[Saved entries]

╔══

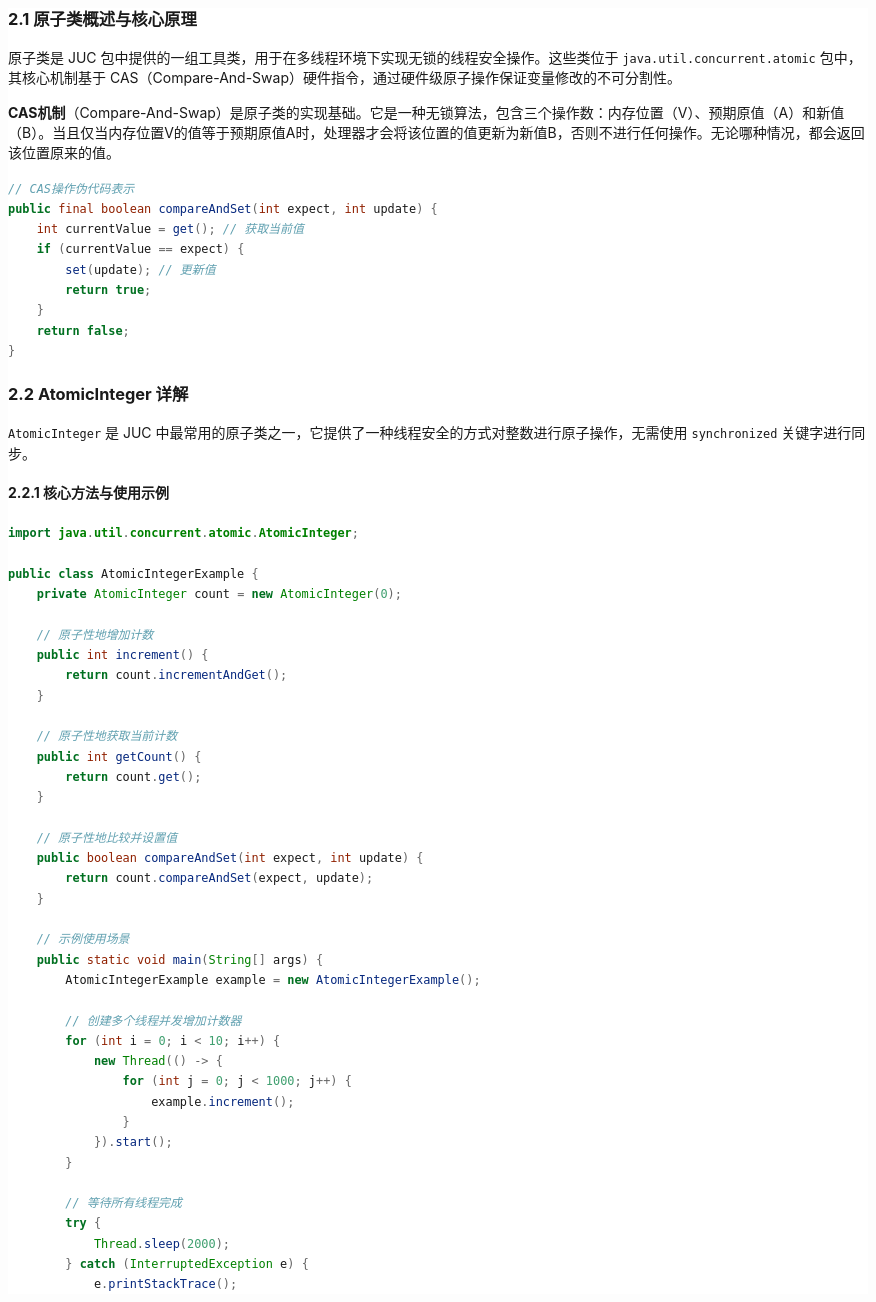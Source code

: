 ### 2.1 原子类概述与核心原理

原子类是 JUC 包中提供的一组工具类，用于在多线程环境下实现无锁的线程安全操作。这些类位于 `java.util.concurrent.atomic` 包中，其核心机制基于 CAS（Compare-And-Swap）硬件指令，通过硬件级原子操作保证变量修改的不可分割性。

**CAS机制**（Compare-And-Swap）是原子类的实现基础。它是一种无锁算法，包含三个操作数：内存位置（V）、预期原值（A）和新值（B）。当且仅当内存位置V的值等于预期原值A时，处理器才会将该位置的值更新为新值B，否则不进行任何操作。无论哪种情况，都会返回该位置原来的值。

```java
// CAS操作伪代码表示
public final boolean compareAndSet(int expect, int update) {
    int currentValue = get(); // 获取当前值
    if (currentValue == expect) {
        set(update); // 更新值
        return true;
    }
    return false;
}
```

### 2.2 AtomicInteger 详解

`AtomicInteger` 是 JUC 中最常用的原子类之一，它提供了一种线程安全的方式对整数进行原子操作，无需使用 `synchronized` 关键字进行同步。

#### 2.2.1 核心方法与使用示例

```java
import java.util.concurrent.atomic.AtomicInteger;

public class AtomicIntegerExample {
    private AtomicInteger count = new AtomicInteger(0);

    // 原子性地增加计数
    public int increment() {
        return count.incrementAndGet();
    }

    // 原子性地获取当前计数
    public int getCount() {
        return count.get();
    }

    // 原子性地比较并设置值
    public boolean compareAndSet(int expect, int update) {
        return count.compareAndSet(expect, update);
    }

    // 示例使用场景
    public static void main(String[] args) {
        AtomicIntegerExample example = new AtomicIntegerExample();

        // 创建多个线程并发增加计数器
        for (int i = 0; i < 10; i++) {
            new Thread(() -> {
                for (int j = 0; j < 1000; j++) {
                    example.increment();
                }
            }).start();
        }

        // 等待所有线程完成
        try {
            Thread.sleep(2000);
        } catch (InterruptedException e) {
            e.printStackTrace();
```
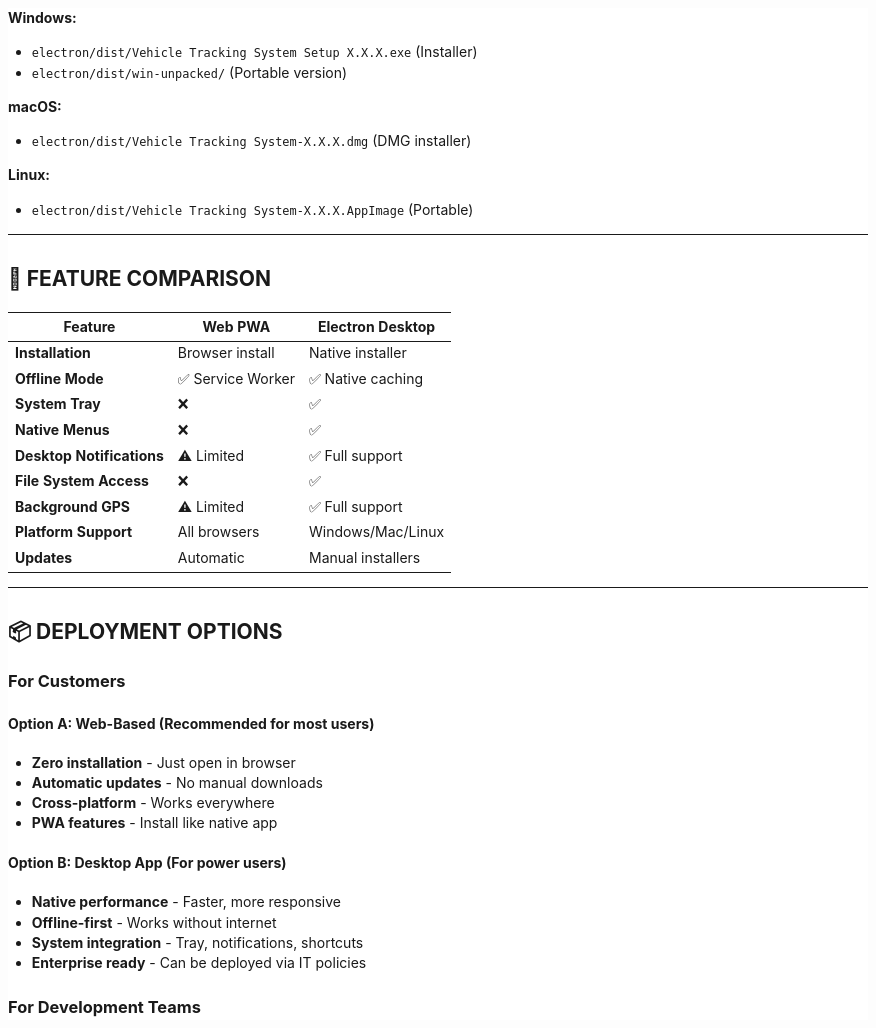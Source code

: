 **Windows:**
- `electron/dist/Vehicle Tracking System Setup X.X.X.exe` (Installer)
- `electron/dist/win-unpacked/` (Portable version)

**macOS:**
- `electron/dist/Vehicle Tracking System-X.X.X.dmg` (DMG installer)

**Linux:**
- `electron/dist/Vehicle Tracking System-X.X.X.AppImage` (Portable)

---

## 🎯 FEATURE COMPARISON

| Feature | Web PWA | Electron Desktop |
|---------|---------|------------------|
| **Installation** | Browser install | Native installer |
| **Offline Mode** | ✅ Service Worker | ✅ Native caching |
| **System Tray** | ❌ | ✅ |
| **Native Menus** | ❌ | ✅ |
| **Desktop Notifications** | ⚠️ Limited | ✅ Full support |
| **File System Access** | ❌ | ✅ |
| **Background GPS** | ⚠️ Limited | ✅ Full support |
| **Platform Support** | All browsers | Windows/Mac/Linux |
| **Updates** | Automatic | Manual installers |

---

## 📦 DEPLOYMENT OPTIONS

### For Customers

#### Option A: Web-Based (Recommended for most users)
- **Zero installation** - Just open in browser
- **Automatic updates** - No manual downloads
- **Cross-platform** - Works everywhere
- **PWA features** - Install like native app

#### Option B: Desktop App (For power users)
- **Native performance** - Faster, more responsive
- **Offline-first** - Works without internet
- **System integration** - Tray, notifications, shortcuts
- **Enterprise ready** - Can be deployed via IT policies

### For Development Teams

╚══

§ **Your goal**:
Word for word, copy the line containing "- **Enterprise ready**" and each line after it to the end of the records, and nothing besides.

§ **Answer to this problem**:
- **Enterprise ready** - Can be deployed via IT policies

### For Development Teams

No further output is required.